◆ **EXERCISE INPUTS**
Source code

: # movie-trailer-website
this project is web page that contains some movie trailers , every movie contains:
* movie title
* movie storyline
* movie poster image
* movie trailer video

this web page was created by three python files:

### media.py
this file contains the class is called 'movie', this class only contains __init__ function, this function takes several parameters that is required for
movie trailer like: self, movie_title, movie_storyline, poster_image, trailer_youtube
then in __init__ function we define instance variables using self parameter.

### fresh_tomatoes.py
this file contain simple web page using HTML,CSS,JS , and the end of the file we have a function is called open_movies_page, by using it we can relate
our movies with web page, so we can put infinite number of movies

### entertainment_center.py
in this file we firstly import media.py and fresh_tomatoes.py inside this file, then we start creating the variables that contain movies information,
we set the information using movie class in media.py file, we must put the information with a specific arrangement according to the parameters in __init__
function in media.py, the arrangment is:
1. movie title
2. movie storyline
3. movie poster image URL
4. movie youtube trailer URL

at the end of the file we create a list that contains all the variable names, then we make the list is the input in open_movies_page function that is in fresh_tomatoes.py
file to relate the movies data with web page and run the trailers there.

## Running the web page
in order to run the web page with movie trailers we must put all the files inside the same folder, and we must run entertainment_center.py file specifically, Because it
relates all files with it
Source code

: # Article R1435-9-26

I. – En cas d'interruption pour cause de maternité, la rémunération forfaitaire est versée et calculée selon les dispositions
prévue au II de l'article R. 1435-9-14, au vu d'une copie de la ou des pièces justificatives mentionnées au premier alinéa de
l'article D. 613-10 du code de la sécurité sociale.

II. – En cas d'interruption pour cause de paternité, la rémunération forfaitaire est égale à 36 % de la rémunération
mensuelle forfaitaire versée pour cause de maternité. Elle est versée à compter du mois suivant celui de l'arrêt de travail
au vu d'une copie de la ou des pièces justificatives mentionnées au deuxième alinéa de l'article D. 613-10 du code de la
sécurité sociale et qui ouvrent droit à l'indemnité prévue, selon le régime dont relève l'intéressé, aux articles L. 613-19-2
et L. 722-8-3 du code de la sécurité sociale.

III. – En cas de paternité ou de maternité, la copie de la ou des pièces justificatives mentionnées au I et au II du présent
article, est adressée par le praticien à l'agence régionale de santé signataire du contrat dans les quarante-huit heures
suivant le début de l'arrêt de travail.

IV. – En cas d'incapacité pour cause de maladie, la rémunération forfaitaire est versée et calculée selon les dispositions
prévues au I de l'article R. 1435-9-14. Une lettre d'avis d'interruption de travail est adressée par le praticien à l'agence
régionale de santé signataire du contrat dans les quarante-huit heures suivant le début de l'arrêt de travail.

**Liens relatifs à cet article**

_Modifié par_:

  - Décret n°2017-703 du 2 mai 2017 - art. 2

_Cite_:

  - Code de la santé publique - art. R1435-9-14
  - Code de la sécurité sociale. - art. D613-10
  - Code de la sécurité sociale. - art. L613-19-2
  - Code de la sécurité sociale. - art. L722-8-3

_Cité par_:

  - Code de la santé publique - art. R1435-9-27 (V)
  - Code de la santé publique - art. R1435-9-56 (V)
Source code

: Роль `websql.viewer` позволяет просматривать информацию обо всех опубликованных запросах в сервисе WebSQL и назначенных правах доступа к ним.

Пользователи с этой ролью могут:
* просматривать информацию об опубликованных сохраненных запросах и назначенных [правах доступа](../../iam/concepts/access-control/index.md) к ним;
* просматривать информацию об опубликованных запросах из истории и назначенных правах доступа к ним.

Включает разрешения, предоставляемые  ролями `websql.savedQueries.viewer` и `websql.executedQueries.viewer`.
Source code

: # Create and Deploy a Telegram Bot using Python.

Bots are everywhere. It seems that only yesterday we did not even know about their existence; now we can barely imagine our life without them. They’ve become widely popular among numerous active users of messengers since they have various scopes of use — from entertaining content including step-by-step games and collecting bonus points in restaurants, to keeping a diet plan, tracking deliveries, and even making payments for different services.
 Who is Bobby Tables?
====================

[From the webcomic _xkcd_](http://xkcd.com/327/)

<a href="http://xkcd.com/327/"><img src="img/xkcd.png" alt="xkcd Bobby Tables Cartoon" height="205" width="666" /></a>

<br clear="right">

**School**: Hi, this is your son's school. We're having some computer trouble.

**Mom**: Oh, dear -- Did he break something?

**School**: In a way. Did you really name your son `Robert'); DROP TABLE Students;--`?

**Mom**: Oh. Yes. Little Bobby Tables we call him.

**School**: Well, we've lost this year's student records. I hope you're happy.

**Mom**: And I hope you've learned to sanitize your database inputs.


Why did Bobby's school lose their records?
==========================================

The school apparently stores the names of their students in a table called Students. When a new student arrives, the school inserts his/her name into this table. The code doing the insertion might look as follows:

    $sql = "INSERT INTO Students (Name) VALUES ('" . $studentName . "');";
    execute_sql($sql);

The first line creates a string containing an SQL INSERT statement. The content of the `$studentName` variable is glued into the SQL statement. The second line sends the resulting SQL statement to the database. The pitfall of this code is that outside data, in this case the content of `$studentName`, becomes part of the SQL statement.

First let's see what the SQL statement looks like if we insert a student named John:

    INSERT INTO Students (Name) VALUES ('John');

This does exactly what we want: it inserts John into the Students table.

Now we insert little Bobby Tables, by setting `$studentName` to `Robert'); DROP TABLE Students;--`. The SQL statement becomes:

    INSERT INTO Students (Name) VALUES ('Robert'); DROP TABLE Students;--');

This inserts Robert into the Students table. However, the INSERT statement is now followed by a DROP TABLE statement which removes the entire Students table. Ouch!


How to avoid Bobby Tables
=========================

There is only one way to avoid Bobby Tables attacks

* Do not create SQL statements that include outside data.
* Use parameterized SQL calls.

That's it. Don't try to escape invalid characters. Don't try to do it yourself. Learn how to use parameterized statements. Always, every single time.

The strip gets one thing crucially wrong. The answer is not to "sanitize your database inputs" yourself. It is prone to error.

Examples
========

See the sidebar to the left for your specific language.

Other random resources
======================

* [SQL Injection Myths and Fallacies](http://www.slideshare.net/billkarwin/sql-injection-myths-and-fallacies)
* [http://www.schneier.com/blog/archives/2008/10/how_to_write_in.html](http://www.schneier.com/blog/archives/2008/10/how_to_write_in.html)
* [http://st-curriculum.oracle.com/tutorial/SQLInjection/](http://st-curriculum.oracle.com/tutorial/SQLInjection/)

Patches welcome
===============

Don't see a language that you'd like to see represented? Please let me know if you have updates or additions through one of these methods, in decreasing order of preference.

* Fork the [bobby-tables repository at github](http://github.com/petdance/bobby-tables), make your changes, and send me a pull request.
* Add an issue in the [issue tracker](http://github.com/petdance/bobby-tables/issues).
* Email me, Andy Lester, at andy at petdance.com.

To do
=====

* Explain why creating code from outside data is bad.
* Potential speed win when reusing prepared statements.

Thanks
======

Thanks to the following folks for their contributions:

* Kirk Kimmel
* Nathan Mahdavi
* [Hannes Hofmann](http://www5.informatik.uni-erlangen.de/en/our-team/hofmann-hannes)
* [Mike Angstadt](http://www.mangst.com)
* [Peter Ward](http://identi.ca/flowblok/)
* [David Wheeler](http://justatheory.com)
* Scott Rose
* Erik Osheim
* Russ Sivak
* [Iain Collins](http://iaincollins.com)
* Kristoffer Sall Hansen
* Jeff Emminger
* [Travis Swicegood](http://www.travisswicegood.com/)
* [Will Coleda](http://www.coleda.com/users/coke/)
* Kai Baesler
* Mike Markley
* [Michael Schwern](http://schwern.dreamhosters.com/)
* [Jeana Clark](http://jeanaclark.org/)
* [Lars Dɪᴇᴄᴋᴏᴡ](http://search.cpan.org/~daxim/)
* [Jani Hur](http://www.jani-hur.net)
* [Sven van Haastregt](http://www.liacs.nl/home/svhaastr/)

◆ **PROBLEM TO WORK ON**
Please copy out each line of the data in which the word "then" occurs.

◆ **FINISHED TASK**
then in __init__ function we define instance variables using self parameter.
in this file we firstly import media.py and fresh_tomatoes.py inside this file, then we start creating the variables that contain movies information,
at the end of the file we create a list that contains all the variable names, then we make the list is the input in open_movies_page function that is in fresh_tomatoes.py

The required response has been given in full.